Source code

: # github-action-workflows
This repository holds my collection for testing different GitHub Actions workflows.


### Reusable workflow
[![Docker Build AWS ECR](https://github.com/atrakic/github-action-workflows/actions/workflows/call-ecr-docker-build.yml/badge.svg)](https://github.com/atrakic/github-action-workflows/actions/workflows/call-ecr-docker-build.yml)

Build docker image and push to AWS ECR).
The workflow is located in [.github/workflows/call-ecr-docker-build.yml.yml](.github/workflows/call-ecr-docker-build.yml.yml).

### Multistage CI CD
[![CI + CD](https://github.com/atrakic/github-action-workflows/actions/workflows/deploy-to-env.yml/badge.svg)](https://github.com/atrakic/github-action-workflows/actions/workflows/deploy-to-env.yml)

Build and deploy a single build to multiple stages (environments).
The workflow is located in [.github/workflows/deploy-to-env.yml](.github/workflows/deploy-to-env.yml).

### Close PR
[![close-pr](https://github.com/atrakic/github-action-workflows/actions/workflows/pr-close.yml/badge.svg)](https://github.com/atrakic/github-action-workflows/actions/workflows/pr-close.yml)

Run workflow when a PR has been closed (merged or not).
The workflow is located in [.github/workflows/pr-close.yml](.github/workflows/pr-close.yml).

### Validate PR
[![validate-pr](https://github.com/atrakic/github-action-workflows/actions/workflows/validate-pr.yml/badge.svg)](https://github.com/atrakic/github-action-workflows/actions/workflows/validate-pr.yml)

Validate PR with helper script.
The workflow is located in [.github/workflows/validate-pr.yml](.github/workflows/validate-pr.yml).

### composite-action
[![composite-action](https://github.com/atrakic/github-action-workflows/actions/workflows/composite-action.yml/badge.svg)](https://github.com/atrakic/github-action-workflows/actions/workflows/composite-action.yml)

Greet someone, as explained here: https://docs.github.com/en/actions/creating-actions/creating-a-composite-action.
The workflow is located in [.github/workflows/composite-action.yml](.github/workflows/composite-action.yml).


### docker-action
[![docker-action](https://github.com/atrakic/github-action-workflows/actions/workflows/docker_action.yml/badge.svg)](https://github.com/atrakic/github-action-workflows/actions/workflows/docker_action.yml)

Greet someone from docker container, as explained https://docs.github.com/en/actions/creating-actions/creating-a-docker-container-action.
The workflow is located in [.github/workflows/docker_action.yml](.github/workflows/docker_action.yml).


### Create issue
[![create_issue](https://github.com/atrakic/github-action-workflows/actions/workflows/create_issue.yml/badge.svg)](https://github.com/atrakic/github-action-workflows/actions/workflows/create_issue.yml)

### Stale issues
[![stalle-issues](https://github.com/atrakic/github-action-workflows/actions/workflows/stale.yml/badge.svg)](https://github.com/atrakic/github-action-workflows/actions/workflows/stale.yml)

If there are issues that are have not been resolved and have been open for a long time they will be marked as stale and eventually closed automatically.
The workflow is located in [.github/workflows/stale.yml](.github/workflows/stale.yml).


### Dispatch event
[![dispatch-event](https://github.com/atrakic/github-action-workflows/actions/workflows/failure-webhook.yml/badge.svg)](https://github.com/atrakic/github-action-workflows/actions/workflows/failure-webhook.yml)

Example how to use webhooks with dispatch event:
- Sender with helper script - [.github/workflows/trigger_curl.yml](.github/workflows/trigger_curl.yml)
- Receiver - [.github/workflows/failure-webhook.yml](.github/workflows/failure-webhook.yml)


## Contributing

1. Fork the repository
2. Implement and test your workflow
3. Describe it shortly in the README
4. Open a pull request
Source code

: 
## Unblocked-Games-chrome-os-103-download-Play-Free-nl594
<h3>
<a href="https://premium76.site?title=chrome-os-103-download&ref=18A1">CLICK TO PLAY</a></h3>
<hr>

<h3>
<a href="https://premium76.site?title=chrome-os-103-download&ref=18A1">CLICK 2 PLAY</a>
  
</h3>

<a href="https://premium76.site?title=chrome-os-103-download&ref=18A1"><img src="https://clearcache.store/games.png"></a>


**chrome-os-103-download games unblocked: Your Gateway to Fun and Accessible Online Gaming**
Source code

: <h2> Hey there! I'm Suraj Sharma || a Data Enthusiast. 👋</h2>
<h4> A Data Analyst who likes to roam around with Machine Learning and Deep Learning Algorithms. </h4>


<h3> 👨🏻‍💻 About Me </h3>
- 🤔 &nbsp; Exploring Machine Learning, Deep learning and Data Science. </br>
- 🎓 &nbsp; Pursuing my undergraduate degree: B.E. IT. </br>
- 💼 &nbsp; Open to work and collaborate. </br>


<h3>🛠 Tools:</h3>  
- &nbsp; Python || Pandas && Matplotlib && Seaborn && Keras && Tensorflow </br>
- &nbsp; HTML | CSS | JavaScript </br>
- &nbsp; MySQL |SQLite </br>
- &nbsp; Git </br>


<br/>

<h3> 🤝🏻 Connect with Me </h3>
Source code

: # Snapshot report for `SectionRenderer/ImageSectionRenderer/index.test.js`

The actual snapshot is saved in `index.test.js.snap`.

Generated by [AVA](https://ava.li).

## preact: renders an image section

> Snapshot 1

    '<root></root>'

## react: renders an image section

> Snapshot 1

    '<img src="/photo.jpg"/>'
# # #
* WORK TO BE COMPLETED *
Everything from the first line of the listing above through the line holding "### Close PR" must be retyped exactly; nothing else belongs in the reply.

* ANSWER BOX *
Source code

: # github-action-workflows
This repository holds my collection for testing different GitHub Actions workflows.


### Reusable workflow
[![Docker Build AWS ECR](https://github.com/atrakic/github-action-workflows/actions/workflows/call-ecr-docker-build.yml/badge.svg)](https://github.com/atrakic/github-action-workflows/actions/workflows/call-ecr-docker-build.yml)

Build docker image and push to AWS ECR).
The workflow is located in [.github/workflows/call-ecr-docker-build.yml.yml](.github/workflows/call-ecr-docker-build.yml.yml).

### Multistage CI CD
[![CI + CD](https://github.com/atrakic/github-action-workflows/actions/workflows/deploy-to-env.yml/badge.svg)](https://github.com/atrakic/github-action-workflows/actions/workflows/deploy-to-env.yml)

Build and deploy a single build to multiple stages (environments).
The workflow is located in [.github/workflows/deploy-to-env.yml](.github/workflows/deploy-to-env.yml).

### Close PR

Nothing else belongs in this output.